Erin Woodley

Personal information
- Born: June 6, 1972 (age 54) Mississauga, Ontario

Sport
- Sport: Swimming
- Strokes: synchronized swimming

Medal record
Representing Canada
Women's synchronized swimming
Olympic Games
| Silver medal – second place | 1996 Atlanta | Team |
World Aquatics Championships
| Silver medal – second place | 1994 Rome | Duet |
| Silver medal – second place | 1994 Rome | Team |
Pan American Games
| Silver medal – second place | 1995 Mar del Plata | Duet |
| Silver medal – second place | 1995 Mar del Plata | Team |
Commonwealth Games
| Gold medal – first place | 1994 Victoria | Duet |

= Erin Woodley =

Canadian synchronized swimmer

Erin Woodley (born June 6, 1972) was a Canadian competitor in synchronized swimming and Olympic medalist.

==Career==
Woodley began synchronized swimming at age nine.

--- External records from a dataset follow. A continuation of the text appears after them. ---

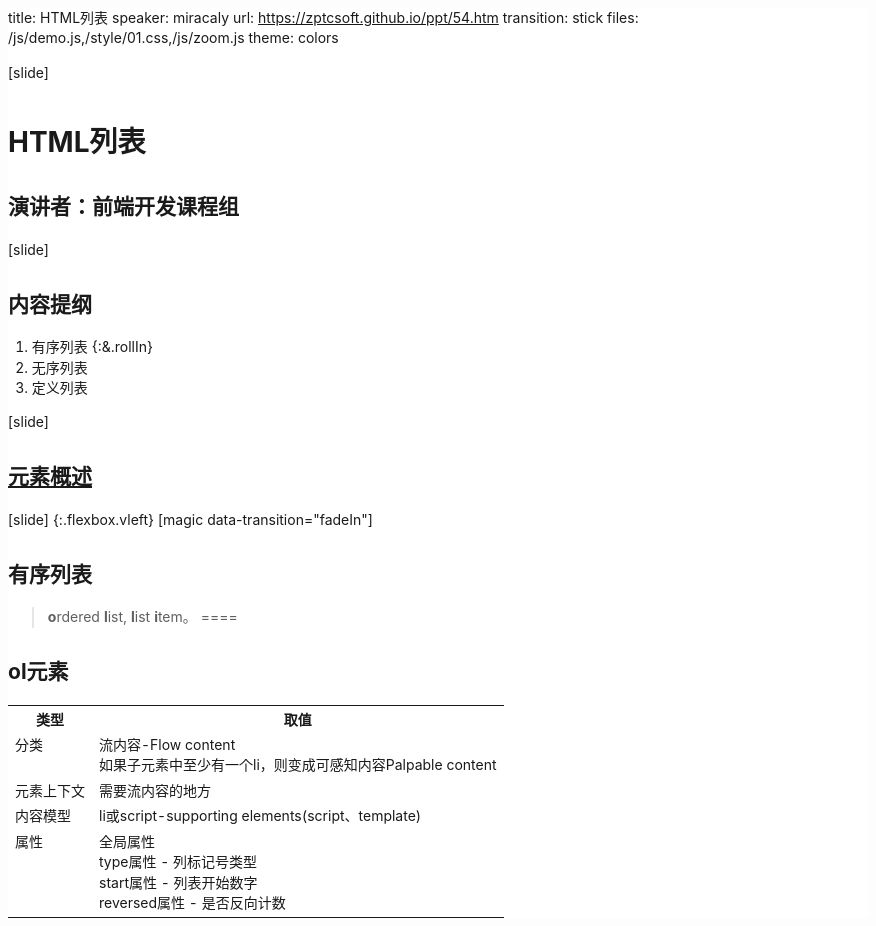title: HTML列表
speaker: miracaly
url: https://zptcsoft.github.io/ppt/54.htm
transition: stick
files: /js/demo.js,/style/01.css,/js/zoom.js
theme: colors

[slide]
# HTML列表
## 演讲者：前端开发课程组

[slide]
## 内容提纲
1. 有序列表 {:&.rollIn}
2. 无序列表
3. 定义列表

[slide] 
## [元素概述](//w3school.com.cn/tags/html_ref_byfunc.asp)
<iframe class="widder" src="//zptcsoft.github.io/html5-elements-periodic-table/" frameborder="0"></iframe>

[slide] {:.flexbox.vleft}
[magic data-transition="fadeIn"]
## 有序列表
> **o**rdered **l**ist, **l**ist **i**tem。
====

## ol元素
<table class="thin tag">
	<tr>
		<th>类型</th><th>取值</th>
	</tr>
	<tr>
		<td>分类</td>
		<td>流内容-Flow content <br>
			如果子元素中至少有一个li，则变成可感知内容Palpable content
		</td>
	</tr>
	<tr>
		<td>元素上下文</td>
		<td>需要流内容的地方</td>
	</tr>
	<tr>
		<td>内容模型</td>
		<td>li或script-supporting elements(script、template)</td>
	</tr>
	<tr>
		<td>属性</td>
		<td>
			全局属性 <br>
			type属性 - 列标记号类型 <br>
			start属性 - 列表开始数字 <br>
			reversed属性 - 是否反向计数
		</td>
	</tr>
</table>
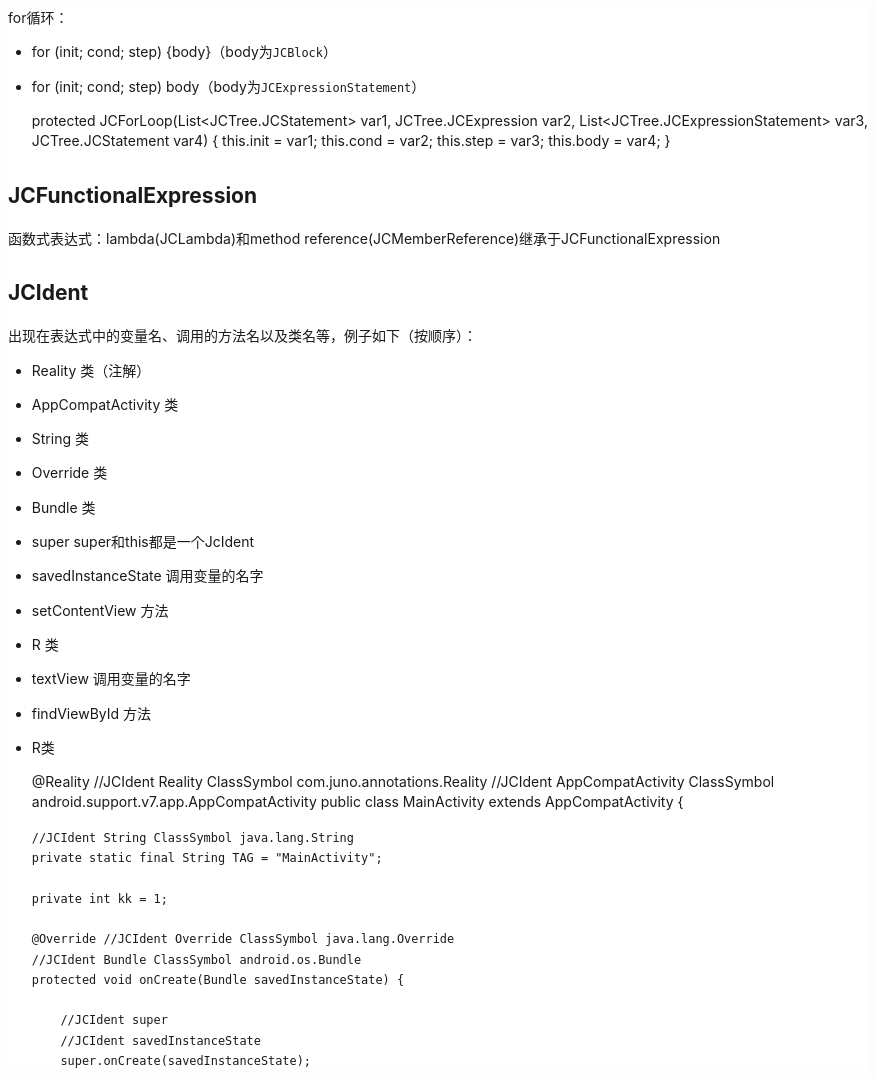 for循环：

* for (init; cond; step) {body}（body为`JCBlock`）

* for (init; cond; step) body（body为`JCExpressionStatement`）

  protected JCForLoop(List<JCTree.JCStatement> var1, JCTree.JCExpression var2, List<JCTree.JCExpressionStatement> var3, JCTree.JCStatement var4) {
      this.init = var1;
      this.cond = var2;
      this.step = var3;
      this.body = var4;
  }

## JCFunctionalExpression

函数式表达式：lambda(JCLambda)和method reference(JCMemberReference)继承于JCFunctionalExpression

## JCIdent

出现在表达式中的变量名、调用的方法名以及类名等，例子如下（按顺序）：

* Reality 类（注解）

* AppCompatActivity 类

* String 类

* Override 类

* Bundle 类

* super super和this都是一个JcIdent

* savedInstanceState 调用变量的名字

* setContentView 方法

* R 类

* textView 调用变量的名字

* findViewById 方法

* R类

  @Reality //JCIdent Reality ClassSymbol com.juno.annotations.Reality
  //JCIdent AppCompatActivity ClassSymbol android.support.v7.app.AppCompatActivity
  public class MainActivity extends AppCompatActivity  {

      //JCIdent String ClassSymbol java.lang.String
      private static final String TAG = "MainActivity";
      
      private int kk = 1;
      
      @Override //JCIdent Override ClassSymbol java.lang.Override
      //JCIdent Bundle ClassSymbol android.os.Bundle
      protected void onCreate(Bundle savedInstanceState) {
      
          //JCIdent super
          //JCIdent savedInstanceState
          super.onCreate(savedInstanceState);
      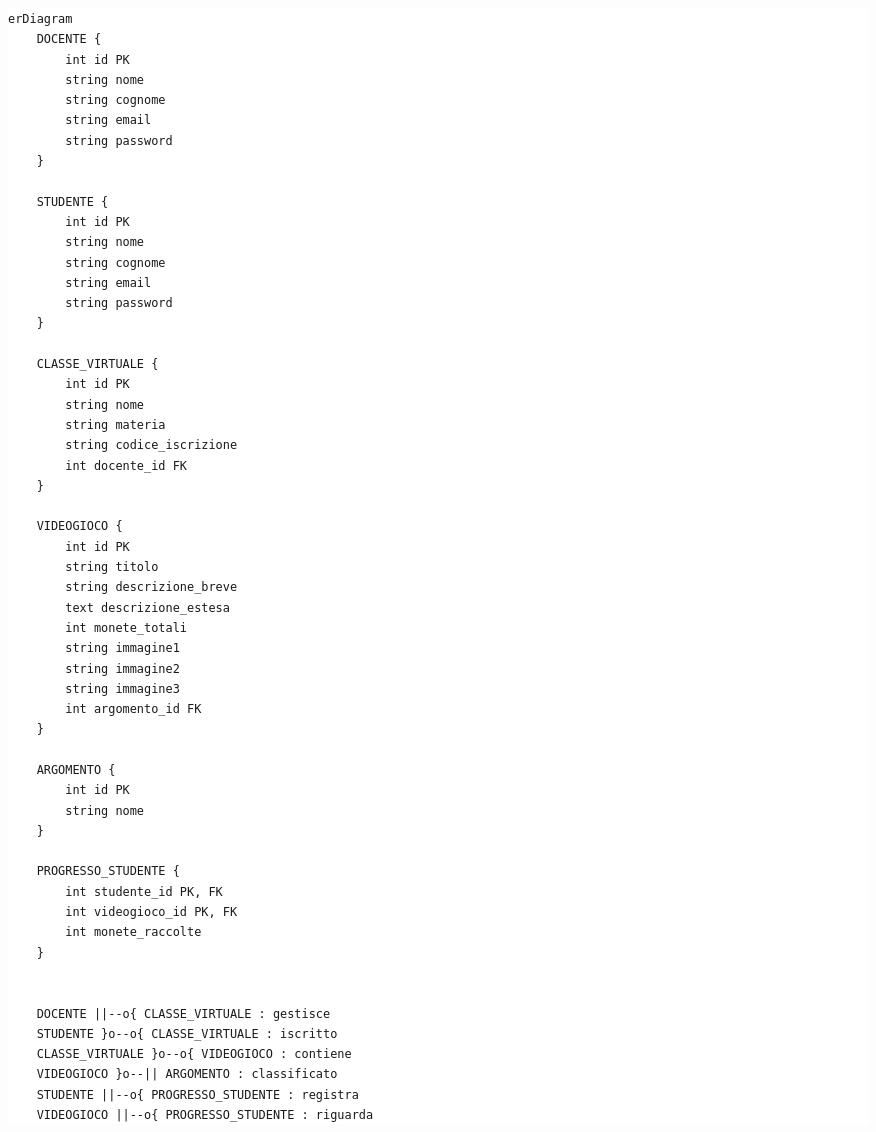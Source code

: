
 ```mermaid
erDiagram
    DOCENTE {
        int id PK
        string nome
        string cognome
        string email
        string password
    }

    STUDENTE {
        int id PK
        string nome
        string cognome
        string email
        string password
    }

    CLASSE_VIRTUALE {
        int id PK
        string nome
        string materia
        string codice_iscrizione
        int docente_id FK
    }

    VIDEOGIOCO {
        int id PK
        string titolo
        string descrizione_breve
        text descrizione_estesa
        int monete_totali
        string immagine1
        string immagine2
        string immagine3
        int argomento_id FK
    }

    ARGOMENTO {
        int id PK
        string nome
    }

    PROGRESSO_STUDENTE {
        int studente_id PK, FK
        int videogioco_id PK, FK
        int monete_raccolte
    }


    DOCENTE ||--o{ CLASSE_VIRTUALE : gestisce
    STUDENTE }o--o{ CLASSE_VIRTUALE : iscritto
    CLASSE_VIRTUALE }o--o{ VIDEOGIOCO : contiene
    VIDEOGIOCO }o--|| ARGOMENTO : classificato
    STUDENTE ||--o{ PROGRESSO_STUDENTE : registra
    VIDEOGIOCO ||--o{ PROGRESSO_STUDENTE : riguarda
```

She found her greatest success with partner Lisa Alexander, they won gold in duet at 1994 Commonwealth Games, silver at the 1994 World Aquatics Championships and a silver medal in duet at the 1995 Pan American Games. Woodley's most notable achievement was being a member of the Canadian team that received a silver medal in the team event at the 1996 Summer Olympics in Atlanta.

==Honours==
Woodley was inducted into the Etobicoke Sports Hall of Fame in 2005.